L'un des dispositifs prévus dans ce projet de loi, qui revient à neutraliser l'importance des effectifs âgés de moins de vingt-cinq ans dans le calcul des seuils de salariés, concerne déjà tous les salariés, quel que soit le type de leur contrat de travail.
Pas plus que nous, les syndicats ne sont dupes des prétendues contreparties à une flexibilité bien réelle.
Durant ces débats, il a beaucoup été question de garantir aux salariés bénéficiaires du contrat « nouvelles embauches » une indemnisation chômage supérieure à celle de droit commun, ainsi qu'un parcours de réinsertion personnalisé. Il sera alors très intéressant d'étudier, d'une part, la manière adoptée par l'UNEDIC pour traiter le problème des chômeurs et, d'autre part, les solutions apportées dans les mois à venir au problème des minima sociaux.
La commission mixte paritaire aurait prétendument clarifié le dispositif en question, lequel n'en demeure pas moins extrêmement vague. Il est désormais fait mention d'un revenu de remplacement spécifique pour toutes les personnes dont le contrat « nouvelles embauches » aurait été rompu.
Hier, sur RMC, M. le ministre a précisé que le salarié devra avoir travaillé quatre mois pour percevoir cette allocation, dont le montant serait proche de celui de l'ASS, l'allocation de solidarité spécifique. Il s'agit là d'un système d'aide dérisoire et non de droits ouverts à l'assurance chômage en raison d'une activité professionnelle. Nous sommes loin du supposé équilibre entre la souplesse nécessaire à l'employeur et la protection légitime des salariés !
Avec vous, décidemment, la balance penche toujours du coté de l'arbitraire patronal, du CAC 40. L'audace serait plutôt de refuser l'accentuation des inégalités dans le salariat, de s'attaquer aux causes de la précarité et de viser le plein emploi, au lieu d'accentuer les rotations entre activité, sous-emploi et non-emploi.

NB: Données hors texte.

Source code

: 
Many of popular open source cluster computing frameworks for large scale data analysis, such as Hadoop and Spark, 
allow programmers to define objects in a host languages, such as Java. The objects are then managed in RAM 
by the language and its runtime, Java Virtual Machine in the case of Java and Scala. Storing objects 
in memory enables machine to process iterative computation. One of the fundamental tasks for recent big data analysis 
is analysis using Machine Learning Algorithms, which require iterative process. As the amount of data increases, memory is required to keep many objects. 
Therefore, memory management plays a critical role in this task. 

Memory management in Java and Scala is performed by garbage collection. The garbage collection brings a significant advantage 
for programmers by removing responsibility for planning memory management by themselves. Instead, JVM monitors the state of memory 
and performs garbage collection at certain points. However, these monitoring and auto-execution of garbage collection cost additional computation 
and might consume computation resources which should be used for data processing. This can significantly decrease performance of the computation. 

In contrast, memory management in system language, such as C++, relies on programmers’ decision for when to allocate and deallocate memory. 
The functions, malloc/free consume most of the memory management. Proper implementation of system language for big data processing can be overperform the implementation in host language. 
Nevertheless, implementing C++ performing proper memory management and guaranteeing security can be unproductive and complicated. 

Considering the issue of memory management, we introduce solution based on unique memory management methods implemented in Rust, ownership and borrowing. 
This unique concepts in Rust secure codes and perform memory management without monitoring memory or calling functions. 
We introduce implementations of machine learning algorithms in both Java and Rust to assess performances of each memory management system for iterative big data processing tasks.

Mes chers collègues, aujourd'hui, les sénatrices et les sénateurs communistes confirment leur opposition frontale à ce projet de loi contraire aux intérêts des salariés et des personnes en situation de précarité.

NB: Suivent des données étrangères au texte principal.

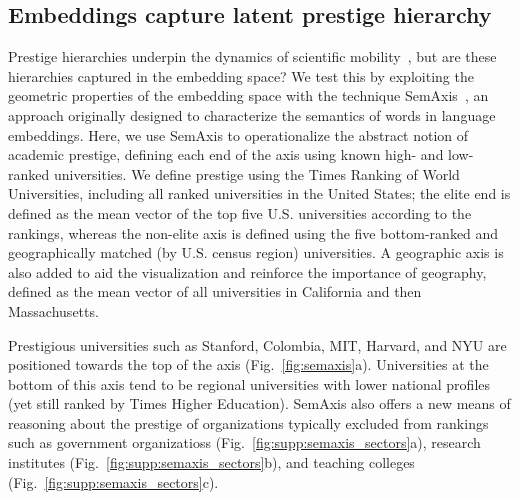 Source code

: \documentclass[12pt]{article} %
\begin{document}
%
%
\subsection*{Embeddings capture latent prestige hierarchy}

Prestige hierarchies underpin the dynamics of scientific mobility~\autocite{deville2014career, clauset2015hierarchy}, but are these hierarchies captured in the embedding space?
We test this by exploiting the geometric properties of the embedding space with the technique SemAxis~\autocite{an2018semaxis}, an approach originally designed to characterize the semantics of words in language embeddings.
Here, we use SemAxis to operationalize the abstract notion of academic prestige, defining each end of the axis using known high- and low-ranked universities. 
We define prestige using the Times Ranking of World Universities, including all ranked universities in the United States;
the elite end is defined as the mean vector of the top five U.S. universities according to the rankings, whereas the non-elite axis is defined using the five bottom-ranked and geographically matched (by U.S. census region) universities.
A geographic axis is also added to aid the visualization and reinforce the importance of geography, defined as the mean vector of all universities in California and then Massachusetts. 

Prestigious universities such as Stanford, Colombia, MIT, Harvard, and NYU are positioned towards the top of the axis (Fig.~\ref{fig:semaxis}a).
Universities at the bottom of this axis tend to be regional universities with lower national profiles (yet still ranked by Times Higher Education).
SemAxis also offers a new means of reasoning about the prestige of organizations typically excluded from rankings such as government organizatioss (Fig.~\ref{fig:supp:semaxis_sectors}a), research institutes (Fig.~\ref{fig:supp:semaxis_sectors}b), and teaching colleges (Fig.~\ref{fig:supp:semaxis_sectors}c).
\end{document}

M. le président. La parole est à M. Jean-Pierre Godefroy.
M. Jean-Pierre Godefroy. Monsieur le président, monsieur le ministre, mes chers collègues, mon propos sera très bref, car nous avons, me semble-t-il, dit tout ce que nous avions à dire jeudi dernier, même si ce fut dans des conditions un peu difficiles. En effet, il n'était pas très facile de nous faire entendre, car, à un moment donné, nous avons dû faire face à un « front reconstitué ».
A l'issue d'une procédure parlementaire accélérée, destinée à débattre de textes qui seront finalisés et publiés pendant l'été, un fait est sûr : il n'existe pas, il faut le dire très clairement, de plan Villepin pour l'emploi. Il existe des mesures, qui se trouvaient déjà dans les tiroirs des gouvernements Raffarin I, II et III et que l'on a ressorties, en les habillant, pour constituer un ensemble. La seule vraie mesure novatrice, c'est le CNE, le contrat « nouvelles embauches », à propos duquel, vous le savez - j'y reviendrai tout à l'heure -, nous sommes extrêmement critiques.

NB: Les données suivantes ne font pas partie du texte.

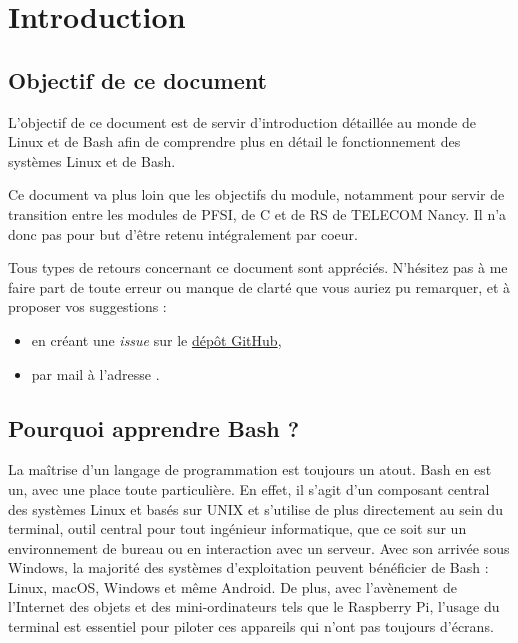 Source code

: \section*{Introduction}

\subsection*{Objectif de ce document}
L'objectif de ce document est de servir d'introduction détaillée au monde de Linux et de Bash afin de comprendre plus en détail le fonctionnement des systèmes Linux et de Bash.

Ce document va plus loin que les objectifs du module, notamment pour servir de transition entre les modules de PFSI, de C et de RS de TELECOM Nancy. Il n'a donc pas pour but d'être retenu intégralement par coeur.

 Tous types de retours concernant ce document sont appréciés. N'hésitez pas à me faire part de toute erreur ou manque de clarté que vous auriez pu remarquer, et à proposer vos suggestions :
\begin{itemize}
    \item en créant une \textit{issue} sur le \href{https://github.com/bsegault/linux-shell}{dépôt GitHub},
    \item par mail à l'adresse .
\end{itemize}

\subsection*{Pourquoi apprendre Bash ?}

La maîtrise d'un langage de programmation est toujours un atout. Bash en est un, avec une place toute particulière. En effet, il s'agit d'un composant central des systèmes Linux et basés sur UNIX et s'utilise de plus directement au sein du terminal, outil central pour tout ingénieur informatique, que ce soit sur un environnement de bureau ou en interaction avec un serveur. \newline
Avec son arrivée sous Windows, la majorité des systèmes d'exploitation peuvent bénéficier de Bash : Linux, macOS, Windows et même Android. De plus, avec l'avènement de l'Internet des objets et des mini-ordinateurs tels que le Raspberry Pi, l'usage du terminal est essentiel pour piloter ces appareils qui n'ont pas toujours d'écrans.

C'est d'ailleurs la raison pour laquelle bien peu de nos questions ont obtenu une réponse, même si, monsieur le ministre, vous avez fait un petit effort pour répondre à quelques-unes de nos interrogations. Mais il est vrai que certaines réponses ne peuvent pas être faites !
Nous sommes tout bonnement en présence d'un arsenal de mesures correspondant précisément aux revendications récurrentes du MEDEF. M. Seillières peut partir, car sa mission, me semble-t-il, est accomplie. A Mme Parisot de se montrer, en apparence, momentanément plus ouverte.
Parmi les différents dispositifs que vous nous avez si brièvement exposés, un seul, sans doute, l'extension du service militaire adapté, ne pose pas de problème majeur, même si une telle mesure est adoptée dans la précipitation et sans que nous ayons obtenu de réponse à l'ensemble des questions que nous avons posées.
Pour le reste, il s'agit d'attaques frontales contre la représentation syndicale et, donc, contre le dialogue social, lequel ne représente à vos yeux qu'une expression servant à masquer le refus du patronat de concéder quoi que ce soit aux salariés.
Sous le prétexte d'une mesure intéressante concernant l'apprentissage et destinée à aider les jeunes non diplômés à accéder à ces catégories d'emplois, le statut de la fonction publique fait l'objet d'une nouvelle attaque.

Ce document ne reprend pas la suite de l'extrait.